Notre Dame, Tour Eiffel, Montparnasse, enfin, mon chez moi !

« Bon, tu nous fais visiter ?

– Euh… Vous avez l’adresse de l’appart qu’Elias a réservé pour vous ?

– Oui…

– Alors rendez-vous sur l’esplanade de Notre Dame dans une semaine ?

– Euh…

– Salut ! »

 

Le Prof est le seul qui vienne avec moi. Après tout, c’est mon frère, et surtout, son aide m’est indispensable. Il prendra une chambre d’hôtel pas loin, et dès demain on commence à bosser. Et j’ai assez de boulot pour six mois à déchiffrer ces bouquins et faire des tests sur des serveurs vides, puis ceux du site, mettre en place des miroirs de Shadowleaks et mettre à jour sa sécurité « standard » et son contenu, et puis enquêter sur cette foutue Faërie. Essayons d’en faire un max en une semaine.

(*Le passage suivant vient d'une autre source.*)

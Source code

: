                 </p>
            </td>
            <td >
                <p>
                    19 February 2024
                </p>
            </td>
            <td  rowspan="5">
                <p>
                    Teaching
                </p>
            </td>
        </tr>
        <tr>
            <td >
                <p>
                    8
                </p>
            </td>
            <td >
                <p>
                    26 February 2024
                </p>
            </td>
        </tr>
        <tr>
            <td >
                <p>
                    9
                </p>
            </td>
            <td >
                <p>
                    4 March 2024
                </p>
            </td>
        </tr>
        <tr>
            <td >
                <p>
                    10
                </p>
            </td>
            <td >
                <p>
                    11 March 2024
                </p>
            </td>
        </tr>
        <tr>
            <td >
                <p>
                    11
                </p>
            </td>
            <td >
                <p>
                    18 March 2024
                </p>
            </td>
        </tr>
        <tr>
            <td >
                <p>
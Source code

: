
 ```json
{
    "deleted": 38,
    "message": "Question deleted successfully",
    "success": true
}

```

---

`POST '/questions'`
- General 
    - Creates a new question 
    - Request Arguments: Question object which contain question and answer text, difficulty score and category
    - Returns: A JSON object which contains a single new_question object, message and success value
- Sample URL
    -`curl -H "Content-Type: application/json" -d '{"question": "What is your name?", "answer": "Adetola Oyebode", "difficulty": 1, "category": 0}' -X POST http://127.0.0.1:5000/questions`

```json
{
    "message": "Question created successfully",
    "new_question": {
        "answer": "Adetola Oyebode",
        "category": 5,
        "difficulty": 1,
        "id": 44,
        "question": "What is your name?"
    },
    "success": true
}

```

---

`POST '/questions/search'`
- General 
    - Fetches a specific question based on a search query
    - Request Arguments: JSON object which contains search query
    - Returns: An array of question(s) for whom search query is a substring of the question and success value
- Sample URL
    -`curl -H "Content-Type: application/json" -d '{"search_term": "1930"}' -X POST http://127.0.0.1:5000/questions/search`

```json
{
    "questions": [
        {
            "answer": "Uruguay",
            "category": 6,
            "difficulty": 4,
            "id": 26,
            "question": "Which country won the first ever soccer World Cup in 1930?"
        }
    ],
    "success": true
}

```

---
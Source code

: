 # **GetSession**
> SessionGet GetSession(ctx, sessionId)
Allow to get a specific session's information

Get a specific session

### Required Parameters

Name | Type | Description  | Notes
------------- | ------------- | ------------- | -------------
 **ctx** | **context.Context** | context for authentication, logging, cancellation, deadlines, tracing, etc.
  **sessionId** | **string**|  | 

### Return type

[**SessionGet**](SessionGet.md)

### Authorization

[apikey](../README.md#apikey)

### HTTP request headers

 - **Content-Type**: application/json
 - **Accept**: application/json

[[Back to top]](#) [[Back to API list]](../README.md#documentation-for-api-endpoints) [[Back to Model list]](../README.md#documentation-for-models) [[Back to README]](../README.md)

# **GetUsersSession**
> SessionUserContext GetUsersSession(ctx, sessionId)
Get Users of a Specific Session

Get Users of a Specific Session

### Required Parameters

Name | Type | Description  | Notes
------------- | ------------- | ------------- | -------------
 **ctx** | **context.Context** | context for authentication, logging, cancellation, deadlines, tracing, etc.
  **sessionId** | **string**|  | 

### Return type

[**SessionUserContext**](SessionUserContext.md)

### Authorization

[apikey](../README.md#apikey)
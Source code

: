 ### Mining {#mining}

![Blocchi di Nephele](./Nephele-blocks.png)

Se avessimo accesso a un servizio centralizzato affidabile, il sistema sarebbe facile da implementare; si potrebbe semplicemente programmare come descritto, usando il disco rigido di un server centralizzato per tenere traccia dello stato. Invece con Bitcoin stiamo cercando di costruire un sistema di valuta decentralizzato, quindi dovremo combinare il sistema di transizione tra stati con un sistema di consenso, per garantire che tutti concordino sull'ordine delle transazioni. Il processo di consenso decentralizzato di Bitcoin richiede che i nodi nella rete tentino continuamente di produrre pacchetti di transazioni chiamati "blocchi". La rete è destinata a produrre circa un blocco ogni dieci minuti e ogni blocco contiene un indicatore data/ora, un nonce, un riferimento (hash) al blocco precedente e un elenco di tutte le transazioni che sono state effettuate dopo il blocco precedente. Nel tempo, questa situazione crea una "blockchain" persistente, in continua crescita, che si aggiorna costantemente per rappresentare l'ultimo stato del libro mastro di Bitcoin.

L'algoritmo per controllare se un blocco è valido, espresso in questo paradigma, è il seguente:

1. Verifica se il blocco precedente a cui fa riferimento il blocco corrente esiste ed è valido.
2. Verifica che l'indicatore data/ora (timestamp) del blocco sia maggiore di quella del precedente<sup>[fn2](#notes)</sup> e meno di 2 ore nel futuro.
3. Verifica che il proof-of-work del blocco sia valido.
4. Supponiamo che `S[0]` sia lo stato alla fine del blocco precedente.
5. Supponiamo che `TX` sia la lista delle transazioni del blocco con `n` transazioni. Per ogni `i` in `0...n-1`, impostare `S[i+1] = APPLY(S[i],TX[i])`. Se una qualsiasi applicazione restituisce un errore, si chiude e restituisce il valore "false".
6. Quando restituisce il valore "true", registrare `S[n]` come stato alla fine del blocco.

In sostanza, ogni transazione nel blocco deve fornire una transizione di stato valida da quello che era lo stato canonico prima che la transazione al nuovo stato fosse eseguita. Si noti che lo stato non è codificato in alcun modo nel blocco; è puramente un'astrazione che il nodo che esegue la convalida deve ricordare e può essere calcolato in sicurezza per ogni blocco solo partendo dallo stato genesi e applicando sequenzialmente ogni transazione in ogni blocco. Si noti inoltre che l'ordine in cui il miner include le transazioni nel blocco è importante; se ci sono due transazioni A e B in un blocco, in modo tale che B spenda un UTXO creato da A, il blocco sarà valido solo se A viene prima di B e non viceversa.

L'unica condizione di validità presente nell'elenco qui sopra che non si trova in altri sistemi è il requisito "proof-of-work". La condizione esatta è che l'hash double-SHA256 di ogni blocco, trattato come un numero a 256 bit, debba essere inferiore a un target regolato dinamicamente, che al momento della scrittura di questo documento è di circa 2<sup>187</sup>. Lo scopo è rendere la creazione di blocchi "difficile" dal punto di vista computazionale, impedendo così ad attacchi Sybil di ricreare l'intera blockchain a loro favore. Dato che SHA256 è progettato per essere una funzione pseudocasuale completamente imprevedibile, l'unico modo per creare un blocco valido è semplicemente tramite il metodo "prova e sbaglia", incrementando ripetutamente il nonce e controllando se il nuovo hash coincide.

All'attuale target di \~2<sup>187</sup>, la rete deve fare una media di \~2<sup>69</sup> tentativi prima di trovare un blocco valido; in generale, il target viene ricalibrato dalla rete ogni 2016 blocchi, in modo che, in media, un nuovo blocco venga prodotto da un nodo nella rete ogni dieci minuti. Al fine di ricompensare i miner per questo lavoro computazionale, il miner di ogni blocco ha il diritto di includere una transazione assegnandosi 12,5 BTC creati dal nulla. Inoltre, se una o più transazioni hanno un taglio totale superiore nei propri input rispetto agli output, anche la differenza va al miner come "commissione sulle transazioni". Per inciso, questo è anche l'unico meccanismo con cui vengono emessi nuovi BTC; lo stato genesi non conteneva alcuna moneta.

Quel plaisir de retrouver ses pénates !

 

21h. Mon immeuble, mon appart, ma cave. Je passe la porte principale, prends mon courrier – environ deux tonnes de papiers inutiles, et descends vers ma bat-cave. C’est un petit appart, avec de toutes petites fenêtres, mais c’est mon chez moi. Je parcours les couloirs peu entretenus de l’immeuble, descends l’escalier. Ma porte est là, je sors ma clef.

Elle ne rentre pas dans la serrure. En fait, il n’y a plus de serrure. La porte a été fracassée.

Putains, merde.

Je sors mon flingue et rentre, comme dans les films.

C’est encore pire que ce que je pensais. J’aurais béni le clodo qui se serait installé chez moi au chaud. Mais si des clodos étaient responsables du vrai massacre de tous mes bouquins et mon matos, c’étaient de vraies bêtes sauvages. Même le matelas était éventré.

Mes serveurs.

Heureusement, ma planque est loin, et rien ici ne permet de la trouver. L’envie, non, le besoin, urgent, d’aller voir si tout allait bien là-bas, m’envahit subitement. Non. Si ceux qui ont fait ça sont encore là, ou ont encore des yeux ici, ça serait les y conduire.

 

Mon téléphone sonne. C’est Elias. Je me laisse tomber sur le reste de lit, laisse sonner quelques secondes, et décroche finalement.

Friture.

« Brawne ?…… pars… »

Ok. Ni une ni deux, je me retourne vers la porte. Trop tard. Une silhouette humanoïde, une ombre pour être exacte, qui étale des filaments malsains sur le sol. Pas question de partir par là. J’arrache la lucarne, saute par la petite fenêtre, me faufile et me retrouve dans la ruelle.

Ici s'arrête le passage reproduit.